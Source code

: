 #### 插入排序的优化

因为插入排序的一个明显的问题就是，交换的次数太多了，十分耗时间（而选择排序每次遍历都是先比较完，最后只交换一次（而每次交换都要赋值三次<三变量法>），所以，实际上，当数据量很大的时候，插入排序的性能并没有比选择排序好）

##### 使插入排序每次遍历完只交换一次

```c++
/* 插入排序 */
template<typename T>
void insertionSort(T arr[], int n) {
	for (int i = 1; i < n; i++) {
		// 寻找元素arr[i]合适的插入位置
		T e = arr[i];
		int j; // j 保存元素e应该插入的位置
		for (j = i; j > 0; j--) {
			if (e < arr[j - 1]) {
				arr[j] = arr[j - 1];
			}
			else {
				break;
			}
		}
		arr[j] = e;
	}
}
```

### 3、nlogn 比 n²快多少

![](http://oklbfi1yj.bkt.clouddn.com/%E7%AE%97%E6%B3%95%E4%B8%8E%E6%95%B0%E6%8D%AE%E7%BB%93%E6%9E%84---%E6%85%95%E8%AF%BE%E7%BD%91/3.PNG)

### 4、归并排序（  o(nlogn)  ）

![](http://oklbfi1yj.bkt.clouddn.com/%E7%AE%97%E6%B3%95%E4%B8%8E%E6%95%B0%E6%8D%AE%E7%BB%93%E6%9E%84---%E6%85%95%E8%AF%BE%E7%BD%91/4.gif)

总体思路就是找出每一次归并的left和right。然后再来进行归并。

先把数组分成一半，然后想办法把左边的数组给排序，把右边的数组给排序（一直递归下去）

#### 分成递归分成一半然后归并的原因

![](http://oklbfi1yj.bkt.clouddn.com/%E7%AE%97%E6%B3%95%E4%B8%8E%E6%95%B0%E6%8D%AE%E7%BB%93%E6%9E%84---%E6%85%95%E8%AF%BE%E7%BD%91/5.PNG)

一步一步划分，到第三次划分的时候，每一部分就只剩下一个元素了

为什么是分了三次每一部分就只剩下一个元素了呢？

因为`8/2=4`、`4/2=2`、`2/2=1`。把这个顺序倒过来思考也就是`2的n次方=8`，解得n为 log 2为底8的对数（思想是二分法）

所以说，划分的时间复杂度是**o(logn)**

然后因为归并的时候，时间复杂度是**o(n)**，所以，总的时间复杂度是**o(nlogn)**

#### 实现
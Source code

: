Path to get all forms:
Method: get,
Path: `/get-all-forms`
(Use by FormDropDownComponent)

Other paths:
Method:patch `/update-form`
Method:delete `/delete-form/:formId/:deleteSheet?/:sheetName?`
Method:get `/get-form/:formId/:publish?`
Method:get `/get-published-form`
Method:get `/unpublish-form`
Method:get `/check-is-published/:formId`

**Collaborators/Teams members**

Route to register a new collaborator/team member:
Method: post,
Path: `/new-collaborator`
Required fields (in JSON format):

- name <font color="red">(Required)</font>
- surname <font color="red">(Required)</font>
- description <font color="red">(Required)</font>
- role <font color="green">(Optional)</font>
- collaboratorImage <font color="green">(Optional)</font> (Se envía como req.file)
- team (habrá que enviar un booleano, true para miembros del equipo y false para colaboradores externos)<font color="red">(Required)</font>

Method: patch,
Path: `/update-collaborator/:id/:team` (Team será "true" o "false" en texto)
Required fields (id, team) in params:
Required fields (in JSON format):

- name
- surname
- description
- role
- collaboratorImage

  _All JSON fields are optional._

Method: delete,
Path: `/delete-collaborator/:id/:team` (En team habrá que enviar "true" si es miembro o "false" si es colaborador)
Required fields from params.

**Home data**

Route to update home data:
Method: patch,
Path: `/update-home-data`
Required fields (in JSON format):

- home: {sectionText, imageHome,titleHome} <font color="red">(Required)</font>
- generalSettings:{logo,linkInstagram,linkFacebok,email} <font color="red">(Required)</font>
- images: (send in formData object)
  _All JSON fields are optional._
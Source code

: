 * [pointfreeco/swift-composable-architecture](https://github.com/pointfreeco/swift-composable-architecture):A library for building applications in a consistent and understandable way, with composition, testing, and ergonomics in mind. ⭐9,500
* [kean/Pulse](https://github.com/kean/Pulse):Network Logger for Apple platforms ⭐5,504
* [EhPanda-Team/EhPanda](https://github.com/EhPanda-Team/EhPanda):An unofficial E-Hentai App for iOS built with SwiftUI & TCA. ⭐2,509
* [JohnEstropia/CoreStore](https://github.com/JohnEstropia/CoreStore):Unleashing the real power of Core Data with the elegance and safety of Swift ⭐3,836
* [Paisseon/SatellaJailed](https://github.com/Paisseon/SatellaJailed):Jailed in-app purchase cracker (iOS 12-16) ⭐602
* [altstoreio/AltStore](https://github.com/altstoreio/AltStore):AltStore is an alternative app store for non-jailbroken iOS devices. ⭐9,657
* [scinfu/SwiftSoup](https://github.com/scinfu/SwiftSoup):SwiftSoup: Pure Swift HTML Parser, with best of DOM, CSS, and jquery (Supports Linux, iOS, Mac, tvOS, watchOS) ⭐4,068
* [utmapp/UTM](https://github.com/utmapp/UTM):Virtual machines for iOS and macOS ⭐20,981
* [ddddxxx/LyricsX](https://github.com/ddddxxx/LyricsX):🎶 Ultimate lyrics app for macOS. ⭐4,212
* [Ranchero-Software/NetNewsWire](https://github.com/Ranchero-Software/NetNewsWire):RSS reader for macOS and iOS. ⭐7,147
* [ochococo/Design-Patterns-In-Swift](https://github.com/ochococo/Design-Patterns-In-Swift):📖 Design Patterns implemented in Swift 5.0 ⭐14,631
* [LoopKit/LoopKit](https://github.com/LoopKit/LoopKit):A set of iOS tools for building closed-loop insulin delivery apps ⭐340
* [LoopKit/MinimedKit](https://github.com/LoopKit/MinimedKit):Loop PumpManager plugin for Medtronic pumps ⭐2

> **What the task requires**: Output every record above, exactly as written.

> **Solution for this problem**:
Source code

: #### 插入排序的优化

因为插入排序的一个明显的问题就是，交换的次数太多了，十分耗时间（而选择排序每次遍历都是先比较完，最后只交换一次（而每次交换都要赋值三次<三变量法>），所以，实际上，当数据量很大的时候，插入排序的性能并没有比选择排序好）

##### 使插入排序每次遍历完只交换一次

```c++
/* 插入排序 */
template<typename T>
void insertionSort(T arr[], int n) {
	for (int i = 1; i < n; i++) {
		// 寻找元素arr[i]合适的插入位置
		T e = arr[i];
		int j; // j 保存元素e应该插入的位置
		for (j = i; j > 0; j--) {
			if (e < arr[j - 1]) {
				arr[j] = arr[j - 1];
			}
			else {
				break;
			}
		}
		arr[j] = e;
	}
}
```

### 3、nlogn 比 n²快多少

![](http://oklbfi1yj.bkt.clouddn.com/%E7%AE%97%E6%B3%95%E4%B8%8E%E6%95%B0%E6%8D%AE%E7%BB%93%E6%9E%84---%E6%85%95%E8%AF%BE%E7%BD%91/3.PNG)

### 4、归并排序（  o(nlogn)  ）

![](http://oklbfi1yj.bkt.clouddn.com/%E7%AE%97%E6%B3%95%E4%B8%8E%E6%95%B0%E6%8D%AE%E7%BB%93%E6%9E%84---%E6%85%95%E8%AF%BE%E7%BD%91/4.gif)

总体思路就是找出每一次归并的left和right。然后再来进行归并。

先把数组分成一半，然后想办法把左边的数组给排序，把右边的数组给排序（一直递归下去）

#### 分成递归分成一半然后归并的原因

![](http://oklbfi1yj.bkt.clouddn.com/%E7%AE%97%E6%B3%95%E4%B8%8E%E6%95%B0%E6%8D%AE%E7%BB%93%E6%9E%84---%E6%85%95%E8%AF%BE%E7%BD%91/5.PNG)

一步一步划分，到第三次划分的时候，每一部分就只剩下一个元素了

为什么是分了三次每一部分就只剩下一个元素了呢？

因为`8/2=4`、`4/2=2`、`2/2=1`。把这个顺序倒过来思考也就是`2的n次方=8`，解得n为 log 2为底8的对数（思想是二分法）

所以说，划分的时间复杂度是**o(logn)**

然后因为归并的时候，时间复杂度是**o(n)**，所以，总的时间复杂度是**o(nlogn)**

#### 实现
Source code

:Path to get all forms:
Method: get,
Path: `/get-all-forms`
(Use by FormDropDownComponent)

Other paths:
Method:patch `/update-form`
Method:delete `/delete-form/:formId/:deleteSheet?/:sheetName?`
Method:get `/get-form/:formId/:publish?`
Method:get `/get-published-form`
Method:get `/unpublish-form`
Method:get `/check-is-published/:formId`

**Collaborators/Teams members**

Route to register a new collaborator/team member:
Method: post,
Path: `/new-collaborator`
Required fields (in JSON format):

- name <font color="red">(Required)</font>
- surname <font color="red">(Required)</font>
- description <font color="red">(Required)</font>
- role <font color="green">(Optional)</font>
- collaboratorImage <font color="green">(Optional)</font> (Se envía como req.file)
- team (habrá que enviar un booleano, true para miembros del equipo y false para colaboradores externos)<font color="red">(Required)</font>

Method: patch,
Path: `/update-collaborator/:id/:team` (Team será "true" o "false" en texto)
Required fields (id, team) in params:
Required fields (in JSON format):

- name
- surname
- description
- role
- collaboratorImage

  _All JSON fields are optional._

Method: delete,
Path: `/delete-collaborator/:id/:team` (En team habrá que enviar "true" si es miembro o "false" si es colaborador)
Required fields from params.

**Home data**

Route to update home data:
Method: patch,
Path: `/update-home-data`
Required fields (in JSON format):

- home: {sectionText, imageHome,titleHome} <font color="red">(Required)</font>
- generalSettings:{logo,linkInstagram,linkFacebok,email} <font color="red">(Required)</font>
- images: (send in formData object)
  _All JSON fields are optional._
Source code

: * [pointfreeco/swift-composable-architecture](https://github.com/pointfreeco/swift-composable-architecture):A library for building applications in a consistent and understandable way, with composition, testing, and ergonomics in mind. ⭐9,500
* [kean/Pulse](https://github.com/kean/Pulse):Network Logger for Apple platforms ⭐5,504
* [EhPanda-Team/EhPanda](https://github.com/EhPanda-Team/EhPanda):An unofficial E-Hentai App for iOS built with SwiftUI & TCA. ⭐2,509
* [JohnEstropia/CoreStore](https://github.com/JohnEstropia/CoreStore):Unleashing the real power of Core Data with the elegance and safety of Swift ⭐3,836
* [Paisseon/SatellaJailed](https://github.com/Paisseon/SatellaJailed):Jailed in-app purchase cracker (iOS 12-16) ⭐602
* [altstoreio/AltStore](https://github.com/altstoreio/AltStore):AltStore is an alternative app store for non-jailbroken iOS devices. ⭐9,657
* [scinfu/SwiftSoup](https://github.com/scinfu/SwiftSoup):SwiftSoup: Pure Swift HTML Parser, with best of DOM, CSS, and jquery (Supports Linux, iOS, Mac, tvOS, watchOS) ⭐4,068
* [utmapp/UTM](https://github.com/utmapp/UTM):Virtual machines for iOS and macOS ⭐20,981
* [ddddxxx/LyricsX](https://github.com/ddddxxx/LyricsX):🎶 Ultimate lyrics app for macOS. ⭐4,212
* [Ranchero-Software/NetNewsWire](https://github.com/Ranchero-Software/NetNewsWire):RSS reader for macOS and iOS. ⭐7,147
* [ochococo/Design-Patterns-In-Swift](https://github.com/ochococo/Design-Patterns-In-Swift):📖 Design Patterns implemented in Swift 5.0 ⭐14,631
* [LoopKit/LoopKit](https://github.com/LoopKit/LoopKit):A set of iOS tools for building closed-loop insulin delivery apps ⭐340
* [LoopKit/MinimedKit](https://github.com/LoopKit/MinimedKit):Loop PumpManager plugin for Medtronic pumps ⭐2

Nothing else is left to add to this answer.